I’m not going to lie, I’ve never seen an episode of Community, and in fact I’m a fan of its opposite, The Big Bang Theory. Yes, I know, I’m a terrible person who should be burned at the stake as a heretic, how dare I show myself in public, yadda, yadda, yadda. I tell you this not for public self-flagellation but rather so you’re aware that what I say below isn’t directed as a dig from a non-fan but rather an analysis from someone who actually watches and enjoys the Big Bang Theory.

I wasn’t a fan of the show at first. In fact, I think I’d dismissed it entirely without even seeing an episode as insulting to nerds/geeks and playing upon the tired stereotype of intelligence being a detriment when dealing with members of the opposite sex. (Yes, I know, a sitcom that uses stereotypes as part of its humour, what a shock.)

What turned me around later was the advice of my friend Jeff, an older geek (with the grey hair to prove it – yes I will pay for that comment later) who really enjoyed it and convinced me to give The Big Bang Theory a chance. I’m glad I did, if not completely for the reasons Jeff recommended it.

Yes the show panders to stereotypes about nerd/geek culture, dipping its toe into the shallow end of the geek pool. At the beginning the four main characters, all male, are all outliers of negative aspects of geek culture, used for comedic purposes. They are also misogynists. Okay, I’m sure that statement has upset a few people, but read on before condemning it, as I’m about to explain how they are misogynists and why The Big Band Theory is the tale of their redemption.

So Leonard, Howard, Sheldon, and Raj form what I’ve decided to call the “Four Faces Of Big Bang Misogyny”. I call them that in an effort to keep the scope of discussion narrow as there are many aspects to misogyny and gender relations that I am not an expert at and won’t address, though I do encourage those with deeper knowledge to comment on this piece to engender further discussion. Now, on to the Four Faces.

Howard during a "date night" with TV's Katee Sackhoff

Leonard is the first Face. He is the objectification of women so that they are held up on a pedestal above him and other men, an unobtainable goal that needs to be chased, quested for, and will ultimately remain out of reach. Leonard is the classic “good guy” before he’s turned bitter and resentful and morphed into the second Face or worse. He sees women as the Madonna.

Howard is the second Face. He is the objectification of women so that they are brought down to his level or lower (at least in regards to women he isn’t related to – I’d discuss his relationship with his mother but that’s an essay in and of itself). Howard is the clueless horndog who’s watched one too many rap videos and absorbed far too much of modern culture’s obsession with sex. He sees women as the Whore.

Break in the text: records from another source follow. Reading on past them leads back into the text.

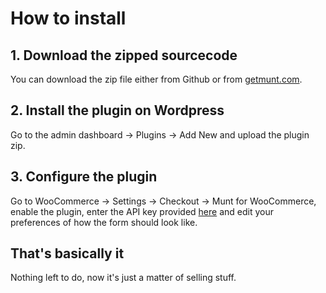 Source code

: # How to install
## 1. Download the zipped sourcecode
You can download the zip file either from Github or from [getmunt.com](https://getmunt.com/storage/munt-woocommerce.zip).
## 2. Install the plugin on Wordpress
Go to the admin dashboard -> Plugins -> Add New and upload the plugin zip. 
## 3. Configure the plugin
Go to WooCommerce -> Settings -> Checkout -> Munt for WooCommerce, enable the plugin, enter the API key provided [here](https://getmunt.com/dashboard/account) and edit your preferences of how the form should look like.
## That's basically it
Nothing left to do, now it's just a matter of selling stuff.
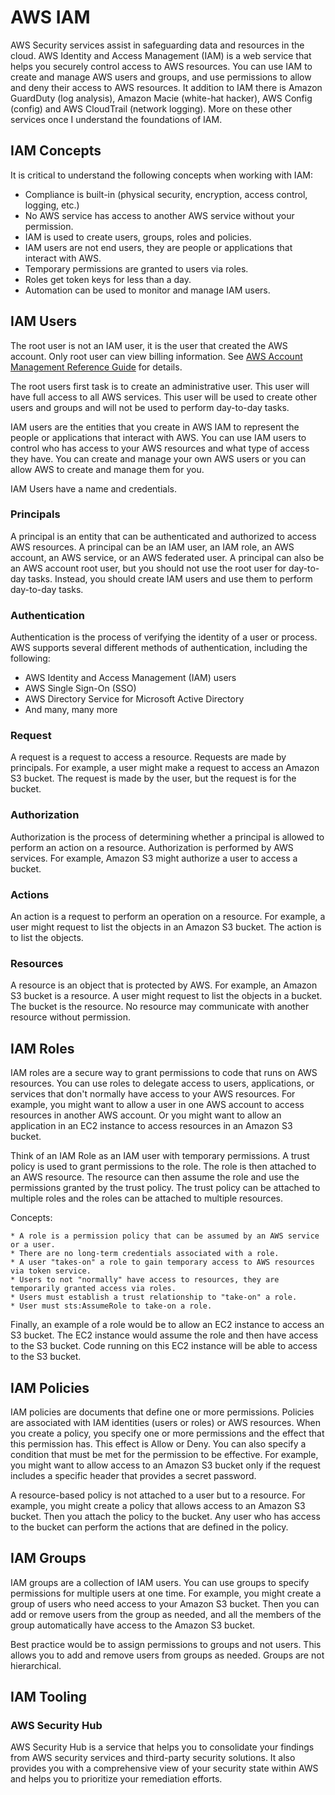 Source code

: # AWS IAM

AWS Security services assist in safeguarding data and resources in the cloud. AWS Identity and Access Management (IAM) is a web service that helps you securely control access to AWS resources. You can use IAM to create and manage AWS users and groups, and use permissions to allow and deny their access to AWS resources.
It addition to IAM there is Amazon GuardDuty (log analysis), Amazon Macie (white-hat hacker), AWS Config (config) and AWS CloudTrail (network logging).  More on these other services once I understand the foundations of IAM.

## IAM Concepts

It is critical to understand the following concepts when working with IAM:

* Compliance is built-in (physical security, encryption, access control, logging, etc.)
* No AWS service has access to another AWS service without your permission.
* IAM is used to create users, groups, roles and policies.
* IAM users are not end users, they are people or applications that interact with AWS.
* Temporary permissions are granted to users via roles.
* Roles get token keys for less than a day.
* Automation can be used to monitor and manage IAM users.

## IAM Users

The root user is not an IAM user, it is the user that created the AWS account. Only root user can view billing information.  See [AWS Account Management Reference Guide](https://docs.aws.amazon.com/accounts/latest/reference/root-user-tasks.html) for details.

The root users first task is to create an administrative user.  This user will have full access to all AWS services.  This user will be used to create other users and groups and will not be used to perform day-to-day tasks.

IAM users are the entities that you create in AWS IAM to represent the people or applications that interact with AWS. You can use IAM users to control who has access to your AWS resources and what type of access they have. You can create and manage your own AWS users or you can allow AWS to create and manage them for you.

IAM Users have a name and credentials.

### Principals

A principal is an entity that can be authenticated and authorized to access AWS resources. A principal can be an IAM user, an IAM role, an AWS account, an AWS service, or an AWS federated user. A principal can also be an AWS account root user, but you should not use the root user for day-to-day tasks. Instead, you should create IAM users and use them to perform day-to-day tasks.

### Authentication

Authentication is the process of verifying the identity of a user or process. AWS supports several different methods of authentication, including the following:

* AWS Identity and Access Management (IAM) users
* AWS Single Sign-On (SSO)
* AWS Directory Service for Microsoft Active Directory
* And many, many more

### Request

A request is a request to access a resource. Requests are made by principals. For example, a user might make a request to access an Amazon S3 bucket. The request is made by the user, but the request is for the bucket.

### Authorization

Authorization is the process of determining whether a principal is allowed to perform an action on a resource. Authorization is performed by AWS services. For example, Amazon S3 might authorize a user to access a bucket.

### Actions

An action is a request to perform an operation on a resource. For example, a user might request to list the objects in an Amazon S3 bucket. The action is to list the objects.

### Resources

A resource is an object that is protected by AWS. For example, an Amazon S3 bucket is a resource. A user might request to list the objects in a bucket. The bucket is the resource.  No resource may communicate with another resource without permission.

## IAM Roles

IAM roles are a secure way to grant permissions to code that runs on AWS resources. You can use roles to delegate access to users, applications, or services that don't normally have access to your AWS resources. For example, you might want to allow a user in one AWS account to access resources in another AWS account. Or you might want to allow an application in an EC2 instance to access resources in an Amazon S3 bucket.

Think of an IAM Role as an IAM user with temporary permissions.  A trust policy is used to grant permissions to the role.  The role is then attached to an AWS resource.  The resource can then assume the role and use the permissions granted by the trust policy.  The trust policy can be attached to multiple roles and the roles can be attached to multiple resources.

Concepts:

    * A role is a permission policy that can be assumed by an AWS service or a user.
    * There are no long-term credentials associated with a role.
    * A user "takes-on" a role to gain temporary access to AWS resources via token service.
    * Users to not "normally" have access to resources, they are temporarily granted access via roles.
    * Users must establish a trust relationship to "take-on" a role.
    * User must sts:AssumeRole to take-on a role.

Finally, an example of a role would be to allow an EC2 instance to access an S3 bucket.  The EC2 instance would assume the role and then have access to the S3 bucket.  Code running on this EC2 instance will be able to access to the S3 bucket.

## IAM Policies

IAM policies are documents that define one or more permissions. Policies are associated with IAM identities (users or roles) or AWS resources. When you create a policy, you specify one or more permissions and the effect that this permission has. This effect is Allow or Deny. You can also specify a condition that must be met for the permission to be effective. For example, you might want to allow access to an Amazon S3 bucket only if the request includes a specific header that provides a secret password.

A resource-based policy is not attached to a user but to a resource. For example, you might create a policy that allows access to an Amazon S3 bucket. Then you attach the policy to the bucket. Any user who has access to the bucket can perform the actions that are defined in the policy.

## IAM Groups

IAM groups are a collection of IAM users. You can use groups to specify permissions for multiple users at one time. For example, you might create a group of users who need access to your Amazon S3 bucket. Then you can add or remove users from the group as needed, and all the members of the group automatically have access to the Amazon S3 bucket.

Best practice would be to assign permissions to groups and not users.  This allows you to add and remove users from groups as needed.  Groups are not hierarchical.


## IAM Tooling

### AWS Security Hub

AWS Security Hub is a service that helps you to consolidate your findings from AWS security services and third-party security solutions. It also provides you with a comprehensive view of your security state within AWS and helps you to prioritize your remediation efforts.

Sheldon is the third Face. He is the anger towards women that manifests itself in arrogance and disdain. Of course, Sheldon treats just about everyone that way, so it could be argued that he isn’t misogynistic, but consider this: the comments he makes about his fellow male scientists, while harsh, are rarely if not never gender-based.  The comments he makes about the female characters on the show quite often are. Like Howard he sees women as the Lesser.

The final Face is Raj. He is the fear towards women that manifests itself in selective mutism and an ersatz homoerotic relationship with other men where he takes on a female role, and of the four I think his version is the most insidious. Raj is, after you strip away the veneer of sensitivity, an old school misogynist raised in culture that still sees women as subservient to men (at least that’s how it is portrayed on the show – I can’t comment on current Indian culture as I’m not Indian nor have I had enough exposure that I can adequately comment). Raj is the hidden misogynist, the one you least expect, and therefore the most dangerous.

So those are the Four Faces, but if The Big Bang Theory is about four misogynists, where’s the redemption?

The redemption comes from how the characters have grown over the last few years, and covers not just the Four Faces but the show itself. At the beginning the focus was on the Four Faces and their struggles to fit in to society when they are so horribly not suited for life outside of their parents’ basements. (Sorry, it’s true – no one in their right mind wants these people as friends, and not because they’re nerds but because they’re just rather unpleasant to each other at times). A lot of the humour at the show’s beginning was based on how odd and pathetic Leonard, Howard, Sheldon, and Raj were. But then things started to change.

First, for the show’s redemption, Penny, the one female opposite the four guys, started to grow as a character. This is an important fact because Penny is the catalyst for change in The Big Bang Theory. She is the one that gets Leonard to actually do something about the attraction he feels towards her and pushes him to become a more rounded individual, a man who can have real relationships with women rather than chasing after unobtainable objects. She also opens Howard’s eyes by turning them black and blue, and is instrumental in introducing him to Bernadette, the woman that will act as the catalyst for Howard’s redemption. In an odd twist of fate, both Leonard and Howard end up on the road to redemption upon obtaining the objects of their affections and realizing that they are more than what they thought.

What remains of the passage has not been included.